Textual-to-Visual Iterative Self-Verification for Slide Generation
This addresses the time-consuming task of slide generation for users needing automated tools, though it appears incremental by building on existing LLM-based agents with refinement mechanisms.
The paper tackled automating presentation slide generation by decomposing it into content and layout components, introducing a textual-to-visual self-verification process, and achieved significant improvements over baselines in alignment, logical flow, visual appeal, and readability.
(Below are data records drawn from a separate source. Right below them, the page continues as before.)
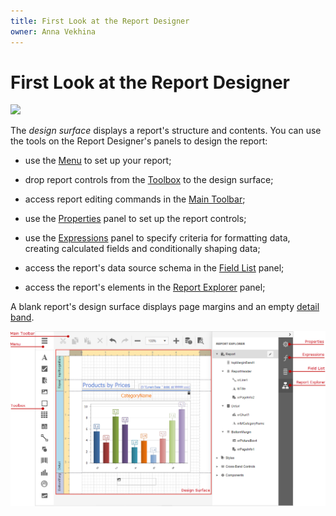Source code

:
 ```yaml
---
title: First Look at the Report Designer
owner: Anna Vekhina
---
```

# First Look at the Report Designer

![](../../../images/eurd-win-report-designer.png)

The _design surface_ displays a report's structure and contents. You can use the tools on the Report Designer's panels to design the report:

- use the [Menu](report-designer-tools\menu.md) to set up your report;

- drop report controls from the [Toolbox](report-designer-tools\toolbox.md) to the design surface;

-  access report editing commands in the [Main Toolbar](report-designer-tools\toolbar.md);

- use the [Properties](report-designer-tools\ui-panels\properties-panel.md) panel to set up the report controls;

- use the [Expressions](report-designer-tools\ui-panels\expressions-panel.md) panel to specify criteria for formatting data, creating calculated fields and conditionally shaping data;

- access the report's data source schema in the [Field List](report-designer-tools\ui-panels\field-list.md) panel;

- access the report's elements in the [Report Explorer](report-designer-tools\ui-panels\report-explorer.md) panel;

A blank report's design surface displays page margins and an empty [detail band](introduction-to-banded-reports.md).


![](../../images/eurd-web-report-bands-default-design-time.png)

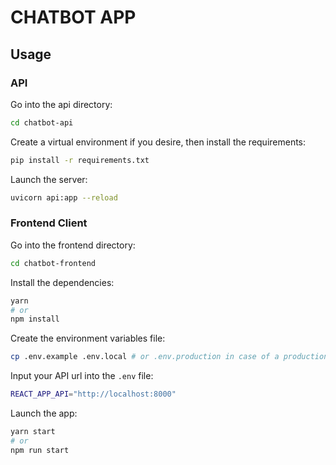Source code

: # CHATBOT APP

## Usage

### API

Go into the api directory:

```bash
cd chatbot-api
```

Create a virtual environment if you desire, then install the requirements:

```bash
pip install -r requirements.txt
```

Launch the server:

```bash
uvicorn api:app --reload
```

### Frontend Client

Go into the frontend directory:

```bash
cd chatbot-frontend
```

Install the dependencies:

```bash
yarn
# or
npm install 
```

Create the environment variables file:

```bash
cp .env.example .env.local # or .env.production in case of a production build
```

Input your API url into the `.env` file:

```bash
REACT_APP_API="http://localhost:8000"
```

Launch the app:

```bash
yarn start
# or
npm run start
```
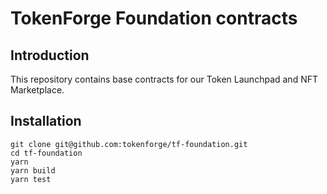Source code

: # TokenForge Foundation contracts

## Introduction

This repository contains base contracts for our Token Launchpad and NFT Marketplace.

## Installation

```
git clone git@github.com:tokenforge/tf-foundation.git
cd tf-foundation
yarn
yarn build
yarn test
```
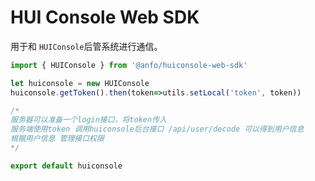 # HUI Console Web SDK

用于和 `HUIConsole`后管系统进行通信。

```js
import { HUIConsole } from '@anfo/huiconsole-web-sdk'

let huiconsole = new HUIConsole
huiconsole.getToken().then(token=>utils.setLocal('token', token))

/*
服务器可以准备一个login接口，将token传入
服务端使用token 调用huiconsole后台接口 /api/user/decode 可以得到用户信息
根据用户信息 管理接口权限
*/

export default huiconsole
```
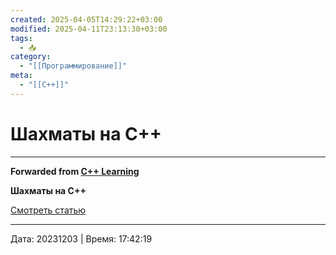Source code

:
 ```yaml
---
created: 2025-04-05T14:29:22+03:00
modified: 2025-04-11T23:13:30+03:00
tags:
  - 📥
category:
  - "[[Программирование]]"
meta:
  - "[[C++]]"
---
```


# Шахматы на C++


***

**Forwarded from [C++ Learning](https://t.me/Learning_pluses/713)**

**Шахматы на C++**

[Смотреть статью](https://habr.com/ru/post/682122/)

---

Дата: 20231203 | Время: 17:42:19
Generating presentation slides is a time-consuming task that urgently requires automation. Due to their limited flexibility and lack of automated refinement mechanisms, existing autonomous LLM-based agents face constraints in real-world applicability. We decompose the task of generating missing presentation slides into two key components: content generation and layout generation, aligning with the typical process of creating academic slides. First, we introduce a content generation approach that enhances coherence and relevance by incorporating context from surrounding slides and leveraging section retrieval strategies. For layout generation, we propose a textual-to-visual self-verification process using a LLM-based Reviewer + Refiner workflow, transforming complex textual layouts into intuitive visual formats. This modality transformation simplifies the task, enabling accurate and human-like review and refinement. Experiments show that our approach significantly outperforms baseline methods in terms of alignment, logical flow, visual appeal, and readability.